技術資料

やわらかサイエンス

土の色いろいろ

担当:藤原 靖
2016.06

皆さんは土の色というと何色を直ぐに思い浮かべますか。土には黒っぽいもの、赤っぽいもの、黄色っぽいもの、白っぽいものさまざまありますが、それぞれの人が思い浮かべる土の色はさまざまではないかと思います。
では土の色はどうやって決まるのでしょうか。まず土が何からできているかについて考えてみます。土は、植物の葉や根、あるいはそれらを食べて分解した微生物の死骸などの有機質の材料と岩石、砂、粘土、火山灰などの母材(ぼざい)と呼ばれる無機質の材料とからできています。

有機質の材料は堆肥や腐葉土を思い浮かべるとわかるように黒色です。湿地でできる泥炭(でいたん)という土の仲間は、ほとんど植物の体が分解したものからできており、真っ黒です。このように有機質が多いと黒色になるというわけです。

無機質の材料は、主成分がケイ素、アルミニウム、カルシウム、鉄と言った元素からできています。この無機質の材料を簡単にいうと、カルシウムや鉄を含むいろいろな種類のケイ酸アルミニウムという鉱物の仲間です。このケイ酸アルミニウム類やカルシウムは白色です。カルシウムが主成分のサンゴの死骸からできているコーラルサンドは真っ白というわけです。

ケイ酸アルミニウム類などの母材に含まれる鉄だけは、さまざまな色に変化します。鉄は酸素が多い環境では褐色や赤色になります。熱帯などの風雨にさらされ、酸素が一杯の環境で鉄ばかりが残ったラテライトは真っ赤というわけです。酸素が少ない環境では青緑色となります。田んぼを耕した時や道路工事の溝を掘った時の下の方にある土、水でジメジメした土の色は青緑色というわけです。

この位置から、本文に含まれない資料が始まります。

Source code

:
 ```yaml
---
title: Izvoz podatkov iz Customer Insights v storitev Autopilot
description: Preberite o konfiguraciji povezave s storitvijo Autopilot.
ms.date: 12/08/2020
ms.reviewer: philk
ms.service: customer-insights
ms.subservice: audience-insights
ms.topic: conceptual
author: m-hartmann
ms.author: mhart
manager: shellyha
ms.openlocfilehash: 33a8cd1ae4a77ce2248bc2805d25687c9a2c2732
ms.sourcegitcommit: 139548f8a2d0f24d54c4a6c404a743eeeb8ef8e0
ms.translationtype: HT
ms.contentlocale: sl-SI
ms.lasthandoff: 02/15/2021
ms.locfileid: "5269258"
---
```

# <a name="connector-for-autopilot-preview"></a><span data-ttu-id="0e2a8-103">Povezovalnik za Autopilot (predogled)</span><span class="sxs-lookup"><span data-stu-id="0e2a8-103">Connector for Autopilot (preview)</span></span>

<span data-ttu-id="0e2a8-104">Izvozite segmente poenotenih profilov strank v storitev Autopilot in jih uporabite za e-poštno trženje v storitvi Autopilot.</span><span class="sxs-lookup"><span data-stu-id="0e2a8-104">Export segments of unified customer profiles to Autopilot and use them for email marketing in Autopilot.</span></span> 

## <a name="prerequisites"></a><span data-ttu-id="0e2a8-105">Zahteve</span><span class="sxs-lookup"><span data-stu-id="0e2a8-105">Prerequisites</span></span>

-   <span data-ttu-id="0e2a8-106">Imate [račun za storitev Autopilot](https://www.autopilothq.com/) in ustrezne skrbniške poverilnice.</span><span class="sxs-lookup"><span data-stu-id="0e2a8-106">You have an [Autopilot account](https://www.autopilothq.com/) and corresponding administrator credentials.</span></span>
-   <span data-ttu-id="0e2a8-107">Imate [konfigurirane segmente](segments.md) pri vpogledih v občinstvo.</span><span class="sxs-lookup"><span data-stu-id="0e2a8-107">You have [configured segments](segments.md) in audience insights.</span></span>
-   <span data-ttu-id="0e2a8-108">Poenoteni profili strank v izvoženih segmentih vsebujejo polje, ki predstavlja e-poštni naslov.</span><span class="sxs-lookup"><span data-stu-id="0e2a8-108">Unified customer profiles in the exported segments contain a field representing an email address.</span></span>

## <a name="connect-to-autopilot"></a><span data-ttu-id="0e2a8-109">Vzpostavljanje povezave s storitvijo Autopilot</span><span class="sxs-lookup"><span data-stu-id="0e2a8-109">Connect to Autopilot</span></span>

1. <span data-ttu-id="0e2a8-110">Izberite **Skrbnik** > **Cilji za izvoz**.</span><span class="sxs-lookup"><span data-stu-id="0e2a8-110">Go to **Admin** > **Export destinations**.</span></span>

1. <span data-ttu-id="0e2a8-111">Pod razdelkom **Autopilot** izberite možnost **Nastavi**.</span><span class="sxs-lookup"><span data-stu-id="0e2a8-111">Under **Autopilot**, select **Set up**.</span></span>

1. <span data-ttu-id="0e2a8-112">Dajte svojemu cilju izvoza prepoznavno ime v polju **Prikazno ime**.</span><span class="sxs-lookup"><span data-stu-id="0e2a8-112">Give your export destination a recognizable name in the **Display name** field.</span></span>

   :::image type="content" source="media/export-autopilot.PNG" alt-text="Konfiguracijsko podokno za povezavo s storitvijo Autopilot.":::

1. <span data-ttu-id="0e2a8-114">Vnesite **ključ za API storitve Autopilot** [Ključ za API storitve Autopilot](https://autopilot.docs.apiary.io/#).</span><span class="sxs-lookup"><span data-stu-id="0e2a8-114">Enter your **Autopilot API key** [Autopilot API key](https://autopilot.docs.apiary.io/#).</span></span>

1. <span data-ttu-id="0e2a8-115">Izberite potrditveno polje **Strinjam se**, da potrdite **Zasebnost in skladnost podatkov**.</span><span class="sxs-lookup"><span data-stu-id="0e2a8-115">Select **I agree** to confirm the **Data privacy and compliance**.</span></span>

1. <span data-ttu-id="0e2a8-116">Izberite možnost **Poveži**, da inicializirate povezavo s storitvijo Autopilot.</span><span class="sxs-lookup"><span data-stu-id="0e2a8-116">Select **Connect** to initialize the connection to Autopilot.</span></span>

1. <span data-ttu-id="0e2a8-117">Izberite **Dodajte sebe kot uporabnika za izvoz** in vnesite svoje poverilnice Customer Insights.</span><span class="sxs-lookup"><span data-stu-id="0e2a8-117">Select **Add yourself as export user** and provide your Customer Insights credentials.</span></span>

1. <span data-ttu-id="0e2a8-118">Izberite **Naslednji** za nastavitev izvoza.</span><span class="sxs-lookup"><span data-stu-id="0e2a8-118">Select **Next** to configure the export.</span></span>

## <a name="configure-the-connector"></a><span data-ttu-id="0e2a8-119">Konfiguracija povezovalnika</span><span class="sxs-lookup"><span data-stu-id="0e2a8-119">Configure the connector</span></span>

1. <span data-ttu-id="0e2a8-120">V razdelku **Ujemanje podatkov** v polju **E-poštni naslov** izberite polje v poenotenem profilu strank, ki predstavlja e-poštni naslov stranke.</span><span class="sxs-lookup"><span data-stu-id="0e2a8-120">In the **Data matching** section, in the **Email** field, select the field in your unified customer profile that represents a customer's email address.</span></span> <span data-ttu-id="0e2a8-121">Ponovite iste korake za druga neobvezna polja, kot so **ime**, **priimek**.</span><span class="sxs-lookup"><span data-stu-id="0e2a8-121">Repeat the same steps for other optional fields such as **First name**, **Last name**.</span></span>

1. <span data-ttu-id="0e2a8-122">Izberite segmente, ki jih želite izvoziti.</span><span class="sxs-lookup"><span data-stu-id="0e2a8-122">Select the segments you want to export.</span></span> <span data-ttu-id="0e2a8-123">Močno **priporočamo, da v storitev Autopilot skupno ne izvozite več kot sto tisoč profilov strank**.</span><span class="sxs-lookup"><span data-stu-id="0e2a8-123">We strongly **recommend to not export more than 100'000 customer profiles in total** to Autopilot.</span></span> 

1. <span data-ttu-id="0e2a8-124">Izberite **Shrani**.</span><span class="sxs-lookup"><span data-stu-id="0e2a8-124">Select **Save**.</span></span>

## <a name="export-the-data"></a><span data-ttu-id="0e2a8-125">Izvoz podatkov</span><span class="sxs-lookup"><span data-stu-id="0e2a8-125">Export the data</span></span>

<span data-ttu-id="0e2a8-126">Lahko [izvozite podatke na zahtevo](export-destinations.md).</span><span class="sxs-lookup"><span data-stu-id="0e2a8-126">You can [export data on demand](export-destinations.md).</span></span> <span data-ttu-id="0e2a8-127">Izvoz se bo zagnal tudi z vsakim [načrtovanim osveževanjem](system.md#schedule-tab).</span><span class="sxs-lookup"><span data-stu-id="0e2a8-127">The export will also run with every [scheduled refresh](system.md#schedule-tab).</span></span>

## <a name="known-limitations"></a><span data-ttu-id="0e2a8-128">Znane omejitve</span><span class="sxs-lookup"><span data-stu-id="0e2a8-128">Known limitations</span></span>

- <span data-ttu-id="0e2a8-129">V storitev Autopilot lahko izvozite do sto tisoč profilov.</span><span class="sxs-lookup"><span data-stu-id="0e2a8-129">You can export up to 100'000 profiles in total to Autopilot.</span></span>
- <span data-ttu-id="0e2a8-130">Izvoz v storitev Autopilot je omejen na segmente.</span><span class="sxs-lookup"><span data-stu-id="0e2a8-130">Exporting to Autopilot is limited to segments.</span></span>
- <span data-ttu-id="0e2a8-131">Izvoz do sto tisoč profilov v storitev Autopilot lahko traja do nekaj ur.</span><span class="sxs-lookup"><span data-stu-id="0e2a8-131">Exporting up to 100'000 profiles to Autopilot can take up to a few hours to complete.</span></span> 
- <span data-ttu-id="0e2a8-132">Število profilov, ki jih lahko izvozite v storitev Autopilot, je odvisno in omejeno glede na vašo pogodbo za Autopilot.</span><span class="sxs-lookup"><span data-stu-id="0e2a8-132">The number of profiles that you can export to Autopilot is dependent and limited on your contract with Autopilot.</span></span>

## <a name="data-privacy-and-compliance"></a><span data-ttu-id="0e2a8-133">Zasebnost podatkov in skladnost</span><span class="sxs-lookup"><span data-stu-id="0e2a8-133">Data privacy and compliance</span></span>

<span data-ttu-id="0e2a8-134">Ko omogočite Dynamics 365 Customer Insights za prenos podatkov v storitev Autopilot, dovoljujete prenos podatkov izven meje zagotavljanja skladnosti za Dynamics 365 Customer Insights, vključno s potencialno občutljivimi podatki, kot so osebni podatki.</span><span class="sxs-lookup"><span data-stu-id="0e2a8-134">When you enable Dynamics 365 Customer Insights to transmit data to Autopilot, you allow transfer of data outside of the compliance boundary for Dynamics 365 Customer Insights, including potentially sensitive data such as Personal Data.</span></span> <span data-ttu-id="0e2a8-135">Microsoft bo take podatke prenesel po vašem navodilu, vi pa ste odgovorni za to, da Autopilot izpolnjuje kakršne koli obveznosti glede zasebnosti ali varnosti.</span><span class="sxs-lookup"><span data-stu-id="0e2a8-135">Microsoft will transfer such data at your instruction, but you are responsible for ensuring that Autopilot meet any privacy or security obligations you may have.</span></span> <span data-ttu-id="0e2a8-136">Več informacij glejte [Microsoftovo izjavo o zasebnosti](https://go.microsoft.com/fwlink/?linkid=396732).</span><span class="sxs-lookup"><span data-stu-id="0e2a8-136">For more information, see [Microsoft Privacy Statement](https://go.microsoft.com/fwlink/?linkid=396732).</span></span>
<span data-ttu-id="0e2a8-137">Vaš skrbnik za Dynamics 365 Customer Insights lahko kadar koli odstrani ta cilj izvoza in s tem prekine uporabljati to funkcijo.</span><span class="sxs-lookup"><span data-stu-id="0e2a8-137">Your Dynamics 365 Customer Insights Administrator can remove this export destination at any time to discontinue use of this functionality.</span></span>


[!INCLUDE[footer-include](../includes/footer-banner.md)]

私たちが目にする土は、無機質の白色の絵の具を基調に、有機質の黒色の絵の具、鉄がさまざまに呈する褐色・赤色・青緑色の絵の具を使って、土ができる環境に応じて絵の具の色の混じり方が決まり、それぞれの色合いを示しているというわけです。

左:アフリカの赤い土
アフリカの赤い土
右:中国の白い土
中国の白い土

土の色というのは、その土の形態的な特徴を端的に表しています。私たちの顔でも「顔色をうかがう」という表現があります。これは人がどのような状態かどのような意向かなどについて調べることで、顔色に出ているというわけです。土の色にも土の化学的な性質性、物理的な性質、生物的な性質が表れています。形態的な特徴には土の色のほかに、団粒構造(だんりゅうこうぞう)という言葉が知られている土の構造があります。

土の黒味が強いから有機質が多く土壌の生物相も豊かで肥沃な土である、あるいは赤味が強いので風化が進んで肥沃度が低く硬く水の通りにくい土である、青味があるので一年を通して水が多い環境にあり嫌気性になりやすい土である、という感じです。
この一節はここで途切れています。